Bankruptcy is a public forum, explains Lisa Donahue, co-head of the turnaround and restructuring practice at AlixPartners and the CFO of energy supplier Calpine, which went through a contentious two-year reorganization before exiting last February. “Sharing as much information as possible with creditors makes the process easier,” she explains. At Calpine, which filed with $18 billion in debt and operating losses, Donahue and her team set up weekly conference calls with all creditor committees so they could review power-plant sales proposed by management and ask questions. “Make it as orderly and consistent as possible, and have an agenda,” Donahue suggests.

5: Seek the Greatest Good

It pays to play ball in bankruptcy — at least when it comes to cutting in creditor classes and maximizing their recovery. With companies now having just 180 days to file their own reorganization plan, Calpine felt the time pressure, Donahue says. But because the company coordinated very closely with constituents, it was able to overcome that hurdle — the technical expiration of the “period of exclusivity” deadline passed with little notice. And, before all was said and done, Calpine was also able to get the best deal for creditors — general unsecureds recovered 85 percent or more and equity holders received warrants to purchase new common stock. “I don’t believe adversarial is the best approach to restructuring,” Donahue says.

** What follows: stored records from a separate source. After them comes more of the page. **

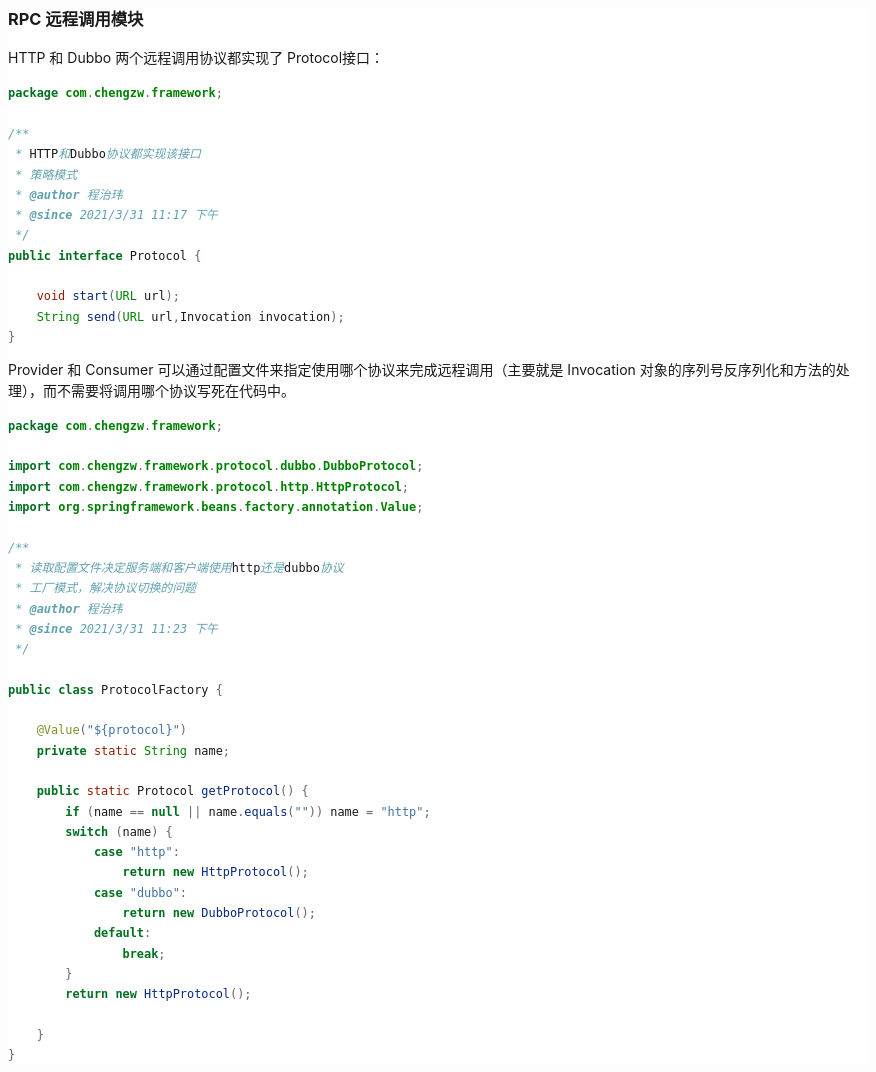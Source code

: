 ### RPC 远程调用模块
HTTP 和 Dubbo 两个远程调用协议都实现了 Protocol接口：
```java
package com.chengzw.framework;

/**
 * HTTP和Dubbo协议都实现该接口
 * 策略模式
 * @author 程治玮
 * @since 2021/3/31 11:17 下午
 */
public interface Protocol {

    void start(URL url);
    String send(URL url,Invocation invocation);
}
```
Provider 和 Consumer 可以通过配置文件来指定使用哪个协议来完成远程调用（主要就是 Invocation 对象的序列号反序列化和方法的处理），而不需要将调用哪个协议写死在代码中。

```java
package com.chengzw.framework;

import com.chengzw.framework.protocol.dubbo.DubboProtocol;
import com.chengzw.framework.protocol.http.HttpProtocol;
import org.springframework.beans.factory.annotation.Value;

/**
 * 读取配置文件决定服务端和客户端使用http还是dubbo协议
 * 工厂模式，解决协议切换的问题
 * @author 程治玮
 * @since 2021/3/31 11:23 下午
 */

public class ProtocolFactory {

    @Value("${protocol}")
    private static String name;

    public static Protocol getProtocol() {
        if (name == null || name.equals("")) name = "http";
        switch (name) {
            case "http":
                return new HttpProtocol();
            case "dubbo":
                return new DubboProtocol();
            default:
                break;
        }
        return new HttpProtocol();

    }
}
```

At Solutia, as one of his first steps, Sullivan froze the company’s defined-benefit plan, which was underfunded by $500 million. But instead of ditching pensioners altogether and leaving them to the Pension Benefit Guaranty Corp., the company tapped its debtor-in-possession financing to inject $300 million into the plan. “We needed the support of the people in the pension plan,” Sullivan explains. “And there would have been another claim against the estate that would have diluted recoveries, so bondholders backed it.”

The prevalence of distressed asset investors holding corporate debt, a common occurrence of late, actually presents an advantage in this context. Some of these investors tend to look at their stake as an equity investment, so they may be happy with 80 cents on the dollar if they bought the debt at a lower price. That can potentially leave some value or cash for creditors further down the priority waterfall, says BDO Consulting’s Lenhart. “They don’t have to hit a home run on all their deals,” he points out. Likewise, senior lenders are often amenable to “give-ups.” “Pigs get fat, hogs get slaughtered,” CRG’s Kuoni says. First-lien lenders recognize that if they wipe out equity 100 percent, they will lose the cooperation of equity in a reorganization process, possibly leading to a pure liquidation, he explains.